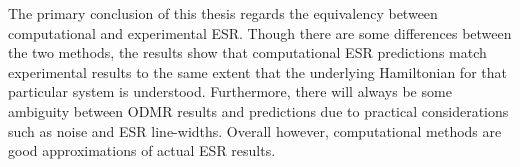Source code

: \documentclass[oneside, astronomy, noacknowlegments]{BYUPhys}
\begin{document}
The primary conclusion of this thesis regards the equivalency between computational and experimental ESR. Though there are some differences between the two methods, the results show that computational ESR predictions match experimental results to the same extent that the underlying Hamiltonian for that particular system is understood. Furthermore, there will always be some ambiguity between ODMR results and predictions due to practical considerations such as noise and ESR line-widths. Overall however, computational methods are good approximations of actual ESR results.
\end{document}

□ □ □

To complete the exercise, return the listing above exactly and omit its pictures.

• **Answer to this exercise**:
Source code

: \documentclass[oneside, astronomy, noacknowlegments]{BYUPhys}
\begin{document}
The primary conclusion of this thesis regards the equivalency between computational and experimental ESR. Though there are some differences between the two methods, the results show that computational ESR predictions match experimental results to the same extent that the underlying Hamiltonian for that particular system is understood. Furthermore, there will always be some ambiguity between ODMR results and predictions due to practical considerations such as noise and ESR line-widths. Overall however, computational methods are good approximations of actual ESR results.
\end{document}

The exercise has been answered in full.